Study material |
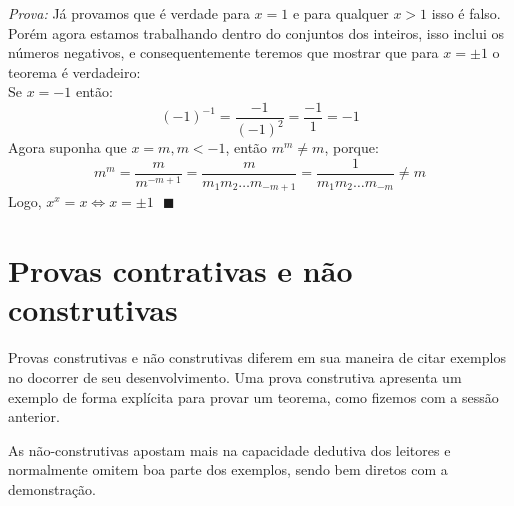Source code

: \documentclass[main.tex]{subfiles}
\begin{document}
\textit{Prova: } Já provamos que é verdade para $x=1$ e para qualquer $x>1$ isso é falso. Porém agora estamos trabalhando dentro do conjuntos dos inteiros, isso inclui os números negativos, e consequentemente teremos que mostrar que para $x = \pm 1$ o teorema é verdadeiro:
\\
Se $x=-1$ então:
$$(-1)^{-1} = \frac{-1}{(-1)^2} = \frac{-1}{1} = -1$$
Agora suponha que $x = m, m < -1$, então $m^m \neq m$, porque:
$$m^m = \frac{m}{m^{-m+1}}= \frac{m}{m_1m_2 \dots m_{-m+1}} = \frac{1}{m_1m_2 \dots m_{-m}} \neq m$$
Logo, $x^x = x \Leftrightarrow x= \pm 1 \ \ \ \blacksquare$

\section{Provas contrativas e não construtivas}
Provas construtivas e não construtivas diferem em sua maneira de citar exemplos no docorrer de seu desenvolvimento. Uma prova construtiva apresenta um exemplo de forma explícita para provar um teorema, como fizemos com a sessão anterior.
\par 

As não-construtivas apostam mais na capacidade dedutiva dos leitores e normalmente omitem boa parte dos exemplos, sendo bem diretos com a demonstração.


\end{document}
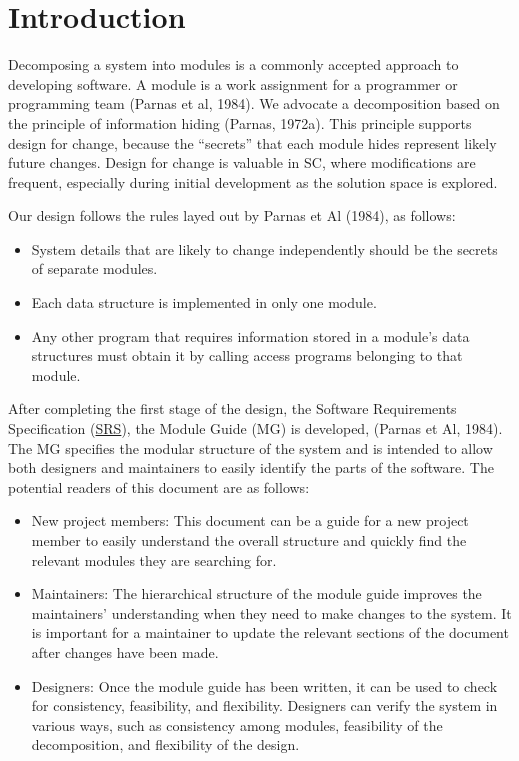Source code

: \documentclass[12pt, titlepage]{article}
\begin{document}
\newpage

\tableofcontents

\listoftables

\listoffigures

\newpage


\section{Introduction}

Decomposing a system into modules is a commonly accepted approach to developing
software.  A module is a work assignment for a programmer or programming
team (Parnas et al, 1984).  We advocate a decomposition
based on the principle of information hiding (Parnas, 1972a).  This
principle supports design for change, because the ``secrets'' that each module
hides represent likely future changes.  Design for change is valuable in SC,
where modifications are frequent, especially during initial development as the
solution space is explored.  

Our design follows the rules layed out by Parnas et Al (1984), as follows:
\begin{itemize}
\item System details that are likely to change independently should be the
  secrets of separate modules.
\item Each data structure is implemented in only one module.
\item Any other program that requires information stored in a module's data
  structures must obtain it by calling access programs belonging to that module.
\end{itemize}

After completing the first stage of the design, the Software Requirements
Specification (\href{https://github.com/NevoAbigail/Capstone/blob/main/docs/SRS/SRS.pdf}{SRS}), the Module Guide (MG) is developed, (Parnas et Al, 1984). The MG
specifies the modular structure of the system and is intended to allow both
designers and maintainers to easily identify the parts of the software.  The
potential readers of this document are as follows:

\begin{itemize}
\item New project members: This document can be a guide for a new project member
  to easily understand the overall structure and quickly find the
  relevant modules they are searching for.
\item Maintainers: The hierarchical structure of the module guide improves the
  maintainers' understanding when they need to make changes to the system. It is
  important for a maintainer to update the relevant sections of the document
  after changes have been made.
\item Designers: Once the module guide has been written, it can be used to
  check for consistency, feasibility, and flexibility. Designers can verify the
  system in various ways, such as consistency among modules, feasibility of the
  decomposition, and flexibility of the design.
\end{itemize}
\end{document}
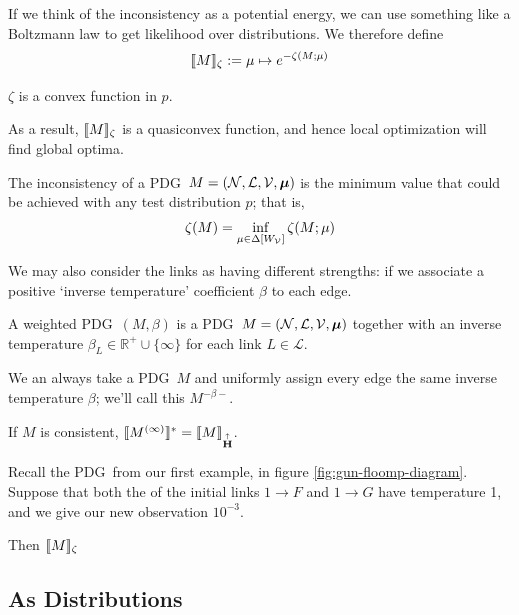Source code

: \documentclass{article}
\newcommand\changeoff{\color{black} }
\newcommand\MaxEnt{{\overset{\uparrow}{\mathbf H}}}
\newcommand\bmu{\boldsymbol{\mu}}
\newcommand{\MN}{PDG}
\begin{document}
	If we think of the inconsistency as a potential energy, we can use something like a Boltzmann law to get likelihood over distributions. We therefore define	
	\[\llbracket M\rrbracket_\zeta := \mu \mapsto e^{-\zeta(M;\mu)}\]


	\begin{prop}[restate=thmzetaconvex]
		$\zeta$ is a convex function in $p$.
	\end{prop}
	As a result, $\llbracket M\rrbracket_\zeta$ is a quasiconvex function, and hence local optimization will find global optima.

	\begin{defn}
		The inconsistency of a \MN\ $M = (\cal N, L, V, \bmu)$ is the minimum value that could be achieved with any test distribution $p$; that is, 
		\[ \zeta(M) = \inf_{ \mu \in \Delta [W_{\cal V}]} \zeta (M; \mu) 
			 \]
		
	\end{defn}


	We may also consider the links as having different strengths: if we associate a positive `inverse temperature' coefficient $\beta$ to each edge.
	
	\begin{defn}
		A weighted \MN\ $(M, \beta)$ is a \MN\ $M = (\cal N, L, V, \bmu)$ together with an inverse temperature $\beta_L \in \mathbb R^+ \cup \{\infty\}$ for each link $L \in \mathcal L$.
	\end{defn}

	We an always take a \MN\ $M$ and uniformly assign every edge the same inverse temperature $\beta$; we'll call this $M^{-\beta-}$.
	
	\begin{prop}
		If $M$ is consistent, $\bbr{M^{(\infty)}}^* = \bbr{M}_\MaxEnt$.
	\end{prop}


	\begin{example}[continues=ex:guns-and-floomps]
		Recall the \MN\ from our first example, in figure \ref{fig:gun-floomp-diagram}. Suppose that both the of the initial links $1 \to F$ and $1\to G$ have temperature 1, and we give our new observation $10^{-3}$.
		
		Then $\llbracket M\rrbracket_\zeta$
		\todo{}
	\end{example}	
	
	
	\changeoff
	
	\subsection{As Distributions}
	
\end{document}
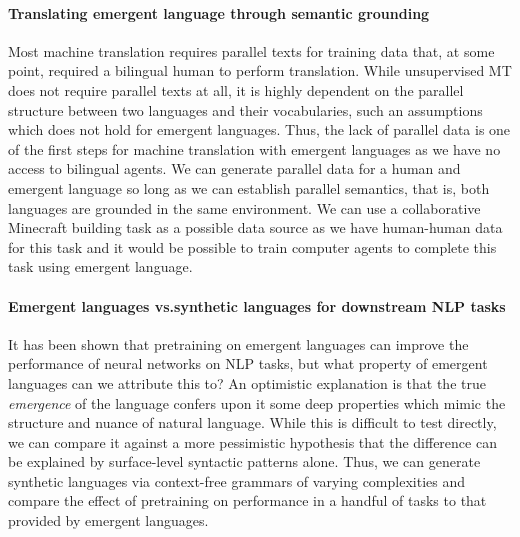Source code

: \paragraph{Translating emergent language through semantic grounding}
Most machine translation requires parallel texts for training data that, at some point, required a bilingual human to perform translation.
While unsupervised MT does not require parallel texts at all, it is highly dependent on the parallel structure between two languages and their vocabularies, such an assumptions which does not hold for emergent languages.
Thus, the lack of parallel data is one of the first steps for machine translation with emergent languages as we have no access to bilingual agents.
We can generate parallel data for a human and emergent language so long as we can establish parallel semantics, that is, both languages are grounded in the same environment.
We can use a collaborative Minecraft building task as a possible data source as we have human-human data for this task and it would be possible to train computer agents to complete this task using emergent language.

\paragraph{Emergent languages vs.\@ synthetic languages for downstream NLP tasks}
It has been shown that pretraining on emergent languages can improve the performance of neural networks on NLP tasks, but what property of emergent languages can we attribute this to?
An optimistic explanation is that the true \emph{emergence} of the language confers upon it some deep properties which mimic the structure and nuance of natural language.
While this is difficult to test directly, we can compare it against a more pessimistic hypothesis that the difference can be explained by surface-level syntactic patterns alone.
Thus, we can generate synthetic languages via context-free grammars of varying complexities and compare the effect of pretraining on performance in a handful of tasks to that provided by emergent languages.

Exercise goal | Print all of the material exactly. Omit pictures.

Task answer |
Source code

: \documentclass[main.tex]{subfiles}
\begin{document}
\textit{Prova: } Já provamos que é verdade para $x=1$ e para qualquer $x>1$ isso é falso. Porém agora estamos trabalhando dentro do conjuntos dos inteiros, isso inclui os números negativos, e consequentemente teremos que mostrar que para $x = \pm 1$ o teorema é verdadeiro:
\\
Se $x=-1$ então:
$$(-1)^{-1} = \frac{-1}{(-1)^2} = \frac{-1}{1} = -1$$
Agora suponha que $x = m, m < -1$, então $m^m \neq m$, porque:
$$m^m = \frac{m}{m^{-m+1}}= \frac{m}{m_1m_2 \dots m_{-m+1}} = \frac{1}{m_1m_2 \dots m_{-m}} \neq m$$
Logo, $x^x = x \Leftrightarrow x= \pm 1 \ \ \ \blacksquare$

\section{Provas contrativas e não construtivas}
Provas construtivas e não construtivas diferem em sua maneira de citar exemplos no docorrer de seu desenvolvimento. Uma prova construtiva apresenta um exemplo de forma explícita para provar um teorema, como fizemos com a sessão anterior.
\par 

As não-construtivas apostam mais na capacidade dedutiva dos leitores e normalmente omitem boa parte dos exemplos, sendo bem diretos com a demonstração.


\end{document}
Source code

: \documentclass[12pt, titlepage]{article}
\begin{document}
\newpage

\tableofcontents

\listoftables

\listoffigures

\newpage


\section{Introduction}

Decomposing a system into modules is a commonly accepted approach to developing
software.  A module is a work assignment for a programmer or programming
team (Parnas et al, 1984).  We advocate a decomposition
based on the principle of information hiding (Parnas, 1972a).  This
principle supports design for change, because the ``secrets'' that each module
hides represent likely future changes.  Design for change is valuable in SC,
where modifications are frequent, especially during initial development as the
solution space is explored.  

Our design follows the rules layed out by Parnas et Al (1984), as follows:
\begin{itemize}
\item System details that are likely to change independently should be the
  secrets of separate modules.
\item Each data structure is implemented in only one module.
\item Any other program that requires information stored in a module's data
  structures must obtain it by calling access programs belonging to that module.
\end{itemize}

After completing the first stage of the design, the Software Requirements
Specification (\href{https://github.com/NevoAbigail/Capstone/blob/main/docs/SRS/SRS.pdf}{SRS}), the Module Guide (MG) is developed, (Parnas et Al, 1984). The MG
specifies the modular structure of the system and is intended to allow both
designers and maintainers to easily identify the parts of the software.  The
potential readers of this document are as follows:

\begin{itemize}
\item New project members: This document can be a guide for a new project member
  to easily understand the overall structure and quickly find the
  relevant modules they are searching for.
\item Maintainers: The hierarchical structure of the module guide improves the
  maintainers' understanding when they need to make changes to the system. It is
  important for a maintainer to update the relevant sections of the document
  after changes have been made.
\item Designers: Once the module guide has been written, it can be used to
  check for consistency, feasibility, and flexibility. Designers can verify the
  system in various ways, such as consistency among modules, feasibility of the
  decomposition, and flexibility of the design.
\end{itemize}
\end{document}
Source code

: \documentclass{article}
\newcommand\changeoff{\color{black} }
\newcommand\MaxEnt{{\overset{\uparrow}{\mathbf H}}}
\newcommand\bmu{\boldsymbol{\mu}}
\newcommand{\MN}{PDG}
\begin{document}
	If we think of the inconsistency as a potential energy, we can use something like a Boltzmann law to get likelihood over distributions. We therefore define	
	\[\llbracket M\rrbracket_\zeta := \mu \mapsto e^{-\zeta(M;\mu)}\]


	\begin{prop}[restate=thmzetaconvex]
		$\zeta$ is a convex function in $p$.
	\end{prop}
	As a result, $\llbracket M\rrbracket_\zeta$ is a quasiconvex function, and hence local optimization will find global optima.

	\begin{defn}
		The inconsistency of a \MN\ $M = (\cal N, L, V, \bmu)$ is the minimum value that could be achieved with any test distribution $p$; that is, 
		\[ \zeta(M) = \inf_{ \mu \in \Delta [W_{\cal V}]} \zeta (M; \mu) 
			 \]
		
	\end{defn}


	We may also consider the links as having different strengths: if we associate a positive `inverse temperature' coefficient $\beta$ to each edge.
	
	\begin{defn}
		A weighted \MN\ $(M, \beta)$ is a \MN\ $M = (\cal N, L, V, \bmu)$ together with an inverse temperature $\beta_L \in \mathbb R^+ \cup \{\infty\}$ for each link $L \in \mathcal L$.
	\end{defn}

	We an always take a \MN\ $M$ and uniformly assign every edge the same inverse temperature $\beta$; we'll call this $M^{-\beta-}$.
	
	\begin{prop}
		If $M$ is consistent, $\bbr{M^{(\infty)}}^* = \bbr{M}_\MaxEnt$.
	\end{prop}


	\begin{example}[continues=ex:guns-and-floomps]
		Recall the \MN\ from our first example, in figure \ref{fig:gun-floomp-diagram}. Suppose that both the of the initial links $1 \to F$ and $1\to G$ have temperature 1, and we give our new observation $10^{-3}$.
		
		Then $\llbracket M\rrbracket_\zeta$
		\todo{}
	\end{example}	
	
	
	\changeoff
	
	\subsection{As Distributions}
	
\end{document}
Source code

: \paragraph{Translating emergent language through semantic grounding}
Most machine translation requires parallel texts for training data that, at some point, required a bilingual human to perform translation.
While unsupervised MT does not require parallel texts at all, it is highly dependent on the parallel structure between two languages and their vocabularies, such an assumptions which does not hold for emergent languages.
Thus, the lack of parallel data is one of the first steps for machine translation with emergent languages as we have no access to bilingual agents.
We can generate parallel data for a human and emergent language so long as we can establish parallel semantics, that is, both languages are grounded in the same environment.
We can use a collaborative Minecraft building task as a possible data source as we have human-human data for this task and it would be possible to train computer agents to complete this task using emergent language.

\paragraph{Emergent languages vs.\@ synthetic languages for downstream NLP tasks}
It has been shown that pretraining on emergent languages can improve the performance of neural networks on NLP tasks, but what property of emergent languages can we attribute this to?
An optimistic explanation is that the true \emph{emergence} of the language confers upon it some deep properties which mimic the structure and nuance of natural language.
While this is difficult to test directly, we can compare it against a more pessimistic hypothesis that the difference can be explained by surface-level syntactic patterns alone.
Thus, we can generate synthetic languages via context-free grammars of varying complexities and compare the effect of pretraining on performance in a handful of tasks to that provided by emergent languages.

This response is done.